→ **Work request**
When a line in the data below includes "steps", pick it out and copy it.
[[ Given information open ]]
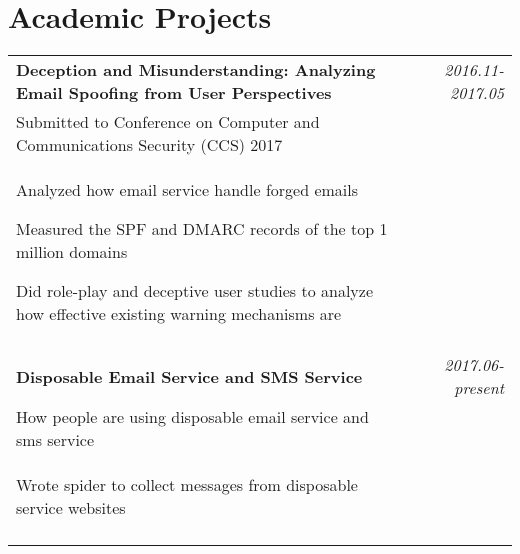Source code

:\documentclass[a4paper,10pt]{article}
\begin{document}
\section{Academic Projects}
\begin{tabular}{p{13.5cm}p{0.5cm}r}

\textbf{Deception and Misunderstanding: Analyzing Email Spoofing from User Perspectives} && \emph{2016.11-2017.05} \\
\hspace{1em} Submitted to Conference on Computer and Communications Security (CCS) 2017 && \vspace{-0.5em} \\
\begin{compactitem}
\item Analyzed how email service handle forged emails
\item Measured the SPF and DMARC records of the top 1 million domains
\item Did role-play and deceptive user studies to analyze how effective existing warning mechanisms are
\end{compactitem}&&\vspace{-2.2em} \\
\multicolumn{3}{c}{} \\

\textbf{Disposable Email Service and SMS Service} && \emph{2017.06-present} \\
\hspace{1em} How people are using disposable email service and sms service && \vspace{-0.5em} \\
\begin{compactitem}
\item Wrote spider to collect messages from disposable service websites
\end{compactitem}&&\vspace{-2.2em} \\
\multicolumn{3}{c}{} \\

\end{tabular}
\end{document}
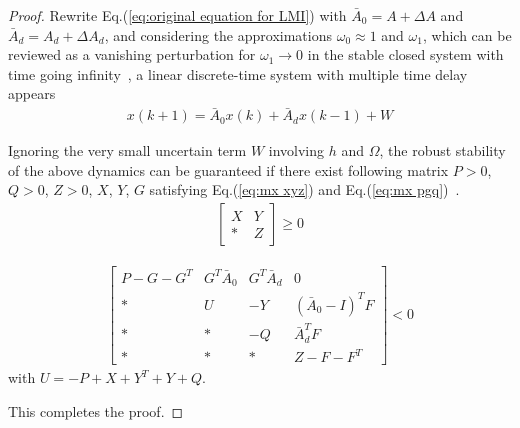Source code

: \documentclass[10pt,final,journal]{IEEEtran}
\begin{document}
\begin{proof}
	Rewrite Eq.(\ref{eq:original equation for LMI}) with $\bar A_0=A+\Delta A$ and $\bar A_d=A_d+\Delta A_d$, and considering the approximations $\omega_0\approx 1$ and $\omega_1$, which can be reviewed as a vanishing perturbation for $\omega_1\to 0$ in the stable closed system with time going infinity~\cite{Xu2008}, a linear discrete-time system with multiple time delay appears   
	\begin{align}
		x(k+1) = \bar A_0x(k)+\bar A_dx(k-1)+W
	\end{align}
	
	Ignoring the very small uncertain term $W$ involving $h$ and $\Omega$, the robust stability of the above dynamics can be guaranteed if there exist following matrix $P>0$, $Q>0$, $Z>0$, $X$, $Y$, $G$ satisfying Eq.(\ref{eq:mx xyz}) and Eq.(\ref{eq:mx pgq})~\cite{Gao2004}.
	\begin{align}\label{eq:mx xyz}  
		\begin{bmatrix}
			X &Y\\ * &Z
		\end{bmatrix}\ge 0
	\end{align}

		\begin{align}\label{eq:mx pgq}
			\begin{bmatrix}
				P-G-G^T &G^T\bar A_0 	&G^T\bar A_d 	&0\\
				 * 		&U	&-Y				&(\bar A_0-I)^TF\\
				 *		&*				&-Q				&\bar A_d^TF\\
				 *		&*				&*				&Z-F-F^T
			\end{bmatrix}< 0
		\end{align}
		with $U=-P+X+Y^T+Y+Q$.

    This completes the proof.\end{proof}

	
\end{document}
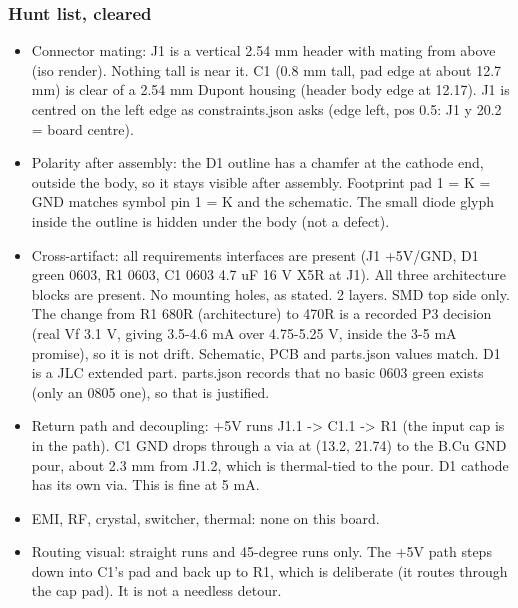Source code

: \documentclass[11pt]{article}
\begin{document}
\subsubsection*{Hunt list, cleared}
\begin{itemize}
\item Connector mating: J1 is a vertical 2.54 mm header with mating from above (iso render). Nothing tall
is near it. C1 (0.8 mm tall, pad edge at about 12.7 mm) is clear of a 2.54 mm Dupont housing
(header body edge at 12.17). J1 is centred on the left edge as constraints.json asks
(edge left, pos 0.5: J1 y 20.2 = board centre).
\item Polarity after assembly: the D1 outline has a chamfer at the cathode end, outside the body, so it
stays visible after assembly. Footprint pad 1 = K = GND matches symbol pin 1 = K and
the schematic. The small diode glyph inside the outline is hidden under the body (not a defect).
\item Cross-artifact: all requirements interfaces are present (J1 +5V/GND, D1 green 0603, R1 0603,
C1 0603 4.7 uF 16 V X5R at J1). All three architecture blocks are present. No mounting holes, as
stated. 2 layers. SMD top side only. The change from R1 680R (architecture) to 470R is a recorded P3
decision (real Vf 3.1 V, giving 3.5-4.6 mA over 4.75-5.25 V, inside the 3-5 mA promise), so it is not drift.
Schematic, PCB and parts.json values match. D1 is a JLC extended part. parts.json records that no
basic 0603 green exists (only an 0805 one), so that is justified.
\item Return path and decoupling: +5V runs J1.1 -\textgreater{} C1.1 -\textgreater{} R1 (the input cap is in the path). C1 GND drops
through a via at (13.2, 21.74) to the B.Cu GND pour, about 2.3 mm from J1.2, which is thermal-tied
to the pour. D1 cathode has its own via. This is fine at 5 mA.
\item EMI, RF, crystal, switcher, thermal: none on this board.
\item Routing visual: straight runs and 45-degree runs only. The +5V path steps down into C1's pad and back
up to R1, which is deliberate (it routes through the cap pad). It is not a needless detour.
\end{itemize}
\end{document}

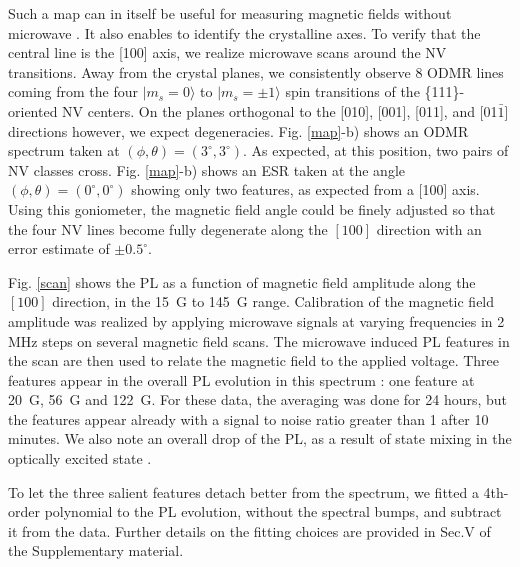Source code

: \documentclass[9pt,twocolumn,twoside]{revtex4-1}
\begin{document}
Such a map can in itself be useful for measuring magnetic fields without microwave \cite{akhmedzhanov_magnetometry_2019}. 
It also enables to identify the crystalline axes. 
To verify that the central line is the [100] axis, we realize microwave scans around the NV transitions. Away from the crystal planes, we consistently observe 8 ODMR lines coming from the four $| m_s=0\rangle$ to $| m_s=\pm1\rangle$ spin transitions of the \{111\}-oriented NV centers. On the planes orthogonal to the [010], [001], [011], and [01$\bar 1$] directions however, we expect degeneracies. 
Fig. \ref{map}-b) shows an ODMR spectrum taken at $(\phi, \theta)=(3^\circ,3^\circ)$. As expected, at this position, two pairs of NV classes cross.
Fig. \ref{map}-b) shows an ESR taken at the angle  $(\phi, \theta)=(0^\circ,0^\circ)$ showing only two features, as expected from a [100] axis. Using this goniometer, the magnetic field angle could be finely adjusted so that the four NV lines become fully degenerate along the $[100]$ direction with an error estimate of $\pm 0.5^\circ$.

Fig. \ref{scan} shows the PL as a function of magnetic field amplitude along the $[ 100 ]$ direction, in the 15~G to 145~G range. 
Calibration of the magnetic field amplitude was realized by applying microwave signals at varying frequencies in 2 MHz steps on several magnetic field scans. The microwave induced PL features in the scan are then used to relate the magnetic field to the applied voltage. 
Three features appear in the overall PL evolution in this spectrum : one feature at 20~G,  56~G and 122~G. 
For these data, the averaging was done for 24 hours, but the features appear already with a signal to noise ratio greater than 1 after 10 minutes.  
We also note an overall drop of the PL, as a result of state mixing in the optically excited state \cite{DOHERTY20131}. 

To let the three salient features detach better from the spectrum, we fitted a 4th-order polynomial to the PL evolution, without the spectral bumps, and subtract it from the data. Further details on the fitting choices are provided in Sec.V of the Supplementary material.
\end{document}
[[ Given information closed ]]
→ **Exercise response**
\item Routing visual: straight runs and 45-degree runs only. The +5V path steps down into C1's pad and back
Calibration of the magnetic field amplitude was realized by applying microwave signals at varying frequencies in 2 MHz steps on several magnetic field scans. The microwave induced PL features in the scan are then used to relate the magnetic field to the applied voltage. 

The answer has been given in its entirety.